I think that it will be worthwhile to analyze what went on in the previous post. I began by listing kinds of ice because this was an interesting technical detail in the short Dominic Flandry novel, "Hunters Of The Sky Cave." I was not sure how far this would take us but was prepared to find out.
Sure enough, there were two interesting outcomes. First, a routine google search for the Great Red Spot on Jupiter disclosed that current understanding of this phenomenon differs from Flandry's, published in 1959. The Red Spot is not after all a red kind of ice. Secondly, something said by Flandry while on the Red Spot initiated a discussion of attitudes to death and even to me quoting Dylan Thomas.

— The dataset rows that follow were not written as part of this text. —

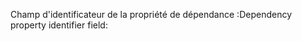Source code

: <span data-ttu-id="1321a-101">Champ d'identificateur de la propriété de dépendance :</span><span class="sxs-lookup"><span data-stu-id="1321a-101">Dependency property identifier field:</span></span>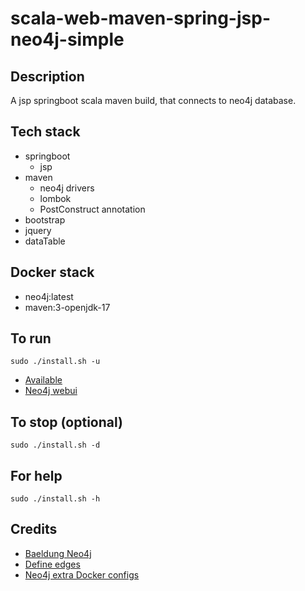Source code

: # scala-web-maven-spring-jsp-neo4j-simple

## Description
A jsp springboot scala maven build,
that connects to neo4j database.

## Tech stack
- springboot
  - jsp
- maven
  - neo4j drivers
  - lombok
  - PostConstruct annotation
- bootstrap
- jquery
- dataTable

## Docker stack
- neo4j:latest
- maven:3-openjdk-17

## To run
`sudo ./install.sh -u`
- [Available](http://localhost)
- [Neo4j webui](http://localhost)

## To stop (optional)
`sudo ./install.sh -d`

## For help
`sudo ./install.sh -h`

## Credits
- [Baeldung Neo4j](https://www.baeldung.com/scala-neo4j)
- [Define edges](https://spring.io/guides/gs/accessing-data-neo4j/)
- [Neo4j extra Docker configs](https://paras301.medium.com/initialize-a-neo4j-docker-container-using-cypher-scripts-f4a5ded9ff52)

The moral of this story is that Poul Anderson's History of Technic Civilization is a vast multi-faceted fictitious universe and that, as with the real universe, it is possible to reflect on reality and life as they are focused through historical events and through the biographies of historical figures.
Two further points about death:
I prefer Dylan Thomas' "And Death Shall Have No Dominion."
"And death shall have no dominion.
"Dead men naked they shall be one
"With the man in the wind and the west moon;
"When their bones are picked clean and the clean bones gone,
"They shall have stars at elbow and foot..."
This is relevant here because that last quoted line gives us the title of Volume I of James Blish's future history.
Secondly, I recently referred here to a conversation between Flandry and Aycharaych. I could have added that this conversation discloses Aycharaych's attitude to death: it is "'A completion.'" (Sir Dominic Flandry, p. 164)
"Call no man happy until he is dead" (see here) I think means that a life must be complete before it can be evaluated although, in Volume I of James Blish's theological trilogy, a medieval monk presents the safer Scholastic interpretation: the dead man is happy in Heaven.
Aycharaych's philosophical cynicism is displayed yet again when later he sets out to "complete" Flandry's life.